PROBLEM DETAILS
Copy out each line of the entries below in which the string "textbackslash" appears.

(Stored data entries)
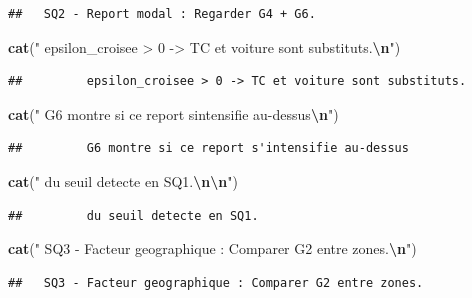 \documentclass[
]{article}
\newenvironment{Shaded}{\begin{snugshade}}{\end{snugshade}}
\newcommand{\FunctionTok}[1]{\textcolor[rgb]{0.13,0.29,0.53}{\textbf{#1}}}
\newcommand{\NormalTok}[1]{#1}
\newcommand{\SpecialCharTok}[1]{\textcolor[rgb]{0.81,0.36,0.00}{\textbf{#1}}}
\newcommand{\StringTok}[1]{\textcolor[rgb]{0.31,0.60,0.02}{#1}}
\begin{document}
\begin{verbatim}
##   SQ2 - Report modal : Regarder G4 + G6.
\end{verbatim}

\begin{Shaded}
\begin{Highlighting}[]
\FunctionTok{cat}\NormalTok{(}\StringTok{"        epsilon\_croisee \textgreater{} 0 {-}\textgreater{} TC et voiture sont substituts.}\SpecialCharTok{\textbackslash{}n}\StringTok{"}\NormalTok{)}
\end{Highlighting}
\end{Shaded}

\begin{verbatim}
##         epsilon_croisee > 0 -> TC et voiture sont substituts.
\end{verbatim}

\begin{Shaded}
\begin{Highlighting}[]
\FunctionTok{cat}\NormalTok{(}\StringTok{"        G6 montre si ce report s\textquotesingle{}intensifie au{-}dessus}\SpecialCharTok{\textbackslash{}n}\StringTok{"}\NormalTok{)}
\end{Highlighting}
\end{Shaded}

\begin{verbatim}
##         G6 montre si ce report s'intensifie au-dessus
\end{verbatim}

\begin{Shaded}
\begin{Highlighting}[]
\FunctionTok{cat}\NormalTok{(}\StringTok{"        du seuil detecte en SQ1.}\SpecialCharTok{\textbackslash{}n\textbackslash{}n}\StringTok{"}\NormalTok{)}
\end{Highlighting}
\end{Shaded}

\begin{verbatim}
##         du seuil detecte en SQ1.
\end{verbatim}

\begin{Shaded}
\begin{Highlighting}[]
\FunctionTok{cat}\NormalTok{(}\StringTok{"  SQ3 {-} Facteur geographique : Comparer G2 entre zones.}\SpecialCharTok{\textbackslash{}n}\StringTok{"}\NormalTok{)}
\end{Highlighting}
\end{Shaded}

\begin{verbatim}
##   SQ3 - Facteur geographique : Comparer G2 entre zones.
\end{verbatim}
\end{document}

* * *

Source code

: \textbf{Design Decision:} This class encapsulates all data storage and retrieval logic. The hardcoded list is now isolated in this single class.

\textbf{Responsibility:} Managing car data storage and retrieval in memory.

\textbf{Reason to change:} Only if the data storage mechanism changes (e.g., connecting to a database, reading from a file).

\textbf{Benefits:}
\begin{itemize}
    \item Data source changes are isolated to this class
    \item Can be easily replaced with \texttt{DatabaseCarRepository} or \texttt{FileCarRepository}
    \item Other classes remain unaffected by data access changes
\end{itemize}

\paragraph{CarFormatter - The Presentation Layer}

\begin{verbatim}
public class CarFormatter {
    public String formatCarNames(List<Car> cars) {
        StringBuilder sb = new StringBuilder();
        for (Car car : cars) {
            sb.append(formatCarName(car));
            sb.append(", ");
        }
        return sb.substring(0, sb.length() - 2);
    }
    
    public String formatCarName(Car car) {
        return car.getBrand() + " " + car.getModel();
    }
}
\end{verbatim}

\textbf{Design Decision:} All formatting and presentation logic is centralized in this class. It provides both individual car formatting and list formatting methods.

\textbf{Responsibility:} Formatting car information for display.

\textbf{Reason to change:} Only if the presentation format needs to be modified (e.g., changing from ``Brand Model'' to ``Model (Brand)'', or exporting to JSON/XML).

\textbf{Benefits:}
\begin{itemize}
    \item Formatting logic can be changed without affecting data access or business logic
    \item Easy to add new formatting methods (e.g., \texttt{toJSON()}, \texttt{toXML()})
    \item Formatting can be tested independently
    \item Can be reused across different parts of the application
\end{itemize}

* * *

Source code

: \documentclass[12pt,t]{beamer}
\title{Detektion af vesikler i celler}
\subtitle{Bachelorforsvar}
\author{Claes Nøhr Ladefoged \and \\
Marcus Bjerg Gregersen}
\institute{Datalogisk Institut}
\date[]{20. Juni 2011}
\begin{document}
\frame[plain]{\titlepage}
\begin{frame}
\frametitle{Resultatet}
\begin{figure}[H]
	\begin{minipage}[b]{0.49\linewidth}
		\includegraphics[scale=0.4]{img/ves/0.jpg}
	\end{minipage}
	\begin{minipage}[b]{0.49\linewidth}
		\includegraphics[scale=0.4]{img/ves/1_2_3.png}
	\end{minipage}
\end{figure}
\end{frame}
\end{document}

WRITTEN RESPONSE
\FunctionTok{cat}\NormalTok{(}\StringTok{"        epsilon\_croisee \textgreater{} 0 {-}\textgreater{} TC et voiture sont substituts.}\SpecialCharTok{\textbackslash{}n}\StringTok{"}\NormalTok{)}
\FunctionTok{cat}\NormalTok{(}\StringTok{"        G6 montre si ce report s\textquotesingle{}intensifie au{-}dessus}\SpecialCharTok{\textbackslash{}n}\StringTok{"}\NormalTok{)}
\FunctionTok{cat}\NormalTok{(}\StringTok{"        du seuil detecte en SQ1.}\SpecialCharTok{\textbackslash{}n\textbackslash{}n}\StringTok{"}\NormalTok{)}
\FunctionTok{cat}\NormalTok{(}\StringTok{"  SQ3 {-} Facteur geographique : Comparer G2 entre zones.}\SpecialCharTok{\textbackslash{}n}\StringTok{"}\NormalTok{)}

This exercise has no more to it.